In the data below, find the line containing "## Running the Application", then set down that line and every later line up to and including the line containing "You can now", exactly.

=== Records ===

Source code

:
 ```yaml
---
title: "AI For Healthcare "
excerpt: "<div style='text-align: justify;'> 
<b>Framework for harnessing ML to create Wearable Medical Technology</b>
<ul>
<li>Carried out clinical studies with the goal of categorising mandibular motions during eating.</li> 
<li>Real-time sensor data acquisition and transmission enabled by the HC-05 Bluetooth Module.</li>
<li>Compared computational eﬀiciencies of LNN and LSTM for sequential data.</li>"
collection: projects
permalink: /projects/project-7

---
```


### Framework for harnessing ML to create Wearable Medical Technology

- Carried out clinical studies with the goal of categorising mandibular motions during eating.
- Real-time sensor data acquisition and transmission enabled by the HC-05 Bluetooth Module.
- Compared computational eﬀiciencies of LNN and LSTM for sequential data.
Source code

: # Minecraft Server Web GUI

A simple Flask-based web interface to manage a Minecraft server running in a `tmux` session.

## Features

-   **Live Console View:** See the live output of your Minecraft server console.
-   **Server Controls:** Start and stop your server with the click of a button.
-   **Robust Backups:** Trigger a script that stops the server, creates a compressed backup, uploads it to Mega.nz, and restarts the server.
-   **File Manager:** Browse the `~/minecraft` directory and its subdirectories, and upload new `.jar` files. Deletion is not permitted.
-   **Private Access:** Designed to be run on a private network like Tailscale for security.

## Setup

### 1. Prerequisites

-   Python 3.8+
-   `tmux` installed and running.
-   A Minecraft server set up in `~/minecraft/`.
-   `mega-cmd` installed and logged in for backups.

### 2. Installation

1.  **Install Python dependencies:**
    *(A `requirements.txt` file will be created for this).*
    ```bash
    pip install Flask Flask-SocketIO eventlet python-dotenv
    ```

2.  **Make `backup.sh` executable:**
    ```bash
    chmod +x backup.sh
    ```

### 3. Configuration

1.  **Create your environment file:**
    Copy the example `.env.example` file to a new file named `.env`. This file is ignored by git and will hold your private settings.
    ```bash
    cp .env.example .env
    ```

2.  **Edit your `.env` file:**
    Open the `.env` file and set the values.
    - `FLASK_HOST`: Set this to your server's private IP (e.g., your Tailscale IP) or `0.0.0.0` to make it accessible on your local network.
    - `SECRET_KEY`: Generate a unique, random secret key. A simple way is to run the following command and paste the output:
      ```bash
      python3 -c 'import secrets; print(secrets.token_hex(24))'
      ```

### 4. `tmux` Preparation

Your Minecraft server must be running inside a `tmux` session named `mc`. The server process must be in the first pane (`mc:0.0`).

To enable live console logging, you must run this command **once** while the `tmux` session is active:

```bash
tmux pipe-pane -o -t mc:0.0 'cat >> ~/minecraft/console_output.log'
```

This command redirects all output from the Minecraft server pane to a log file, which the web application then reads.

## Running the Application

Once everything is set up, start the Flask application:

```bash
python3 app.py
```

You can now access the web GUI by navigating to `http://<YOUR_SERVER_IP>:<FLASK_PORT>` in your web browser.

===
=== Records ===

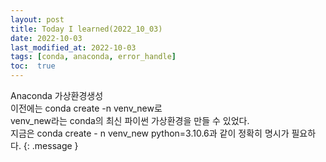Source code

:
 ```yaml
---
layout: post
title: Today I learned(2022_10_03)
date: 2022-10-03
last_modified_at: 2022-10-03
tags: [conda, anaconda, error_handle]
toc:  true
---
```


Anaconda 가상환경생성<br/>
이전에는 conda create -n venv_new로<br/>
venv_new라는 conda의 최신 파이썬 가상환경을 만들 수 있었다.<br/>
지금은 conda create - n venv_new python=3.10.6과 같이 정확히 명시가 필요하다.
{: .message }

===

> **Answer area**:
## Running the Application

Once everything is set up, start the Flask application:

```bash
python3 app.py
```

You can now access the web GUI by navigating to `http://<YOUR_SERVER_IP>:<FLASK_PORT>` in your web browser.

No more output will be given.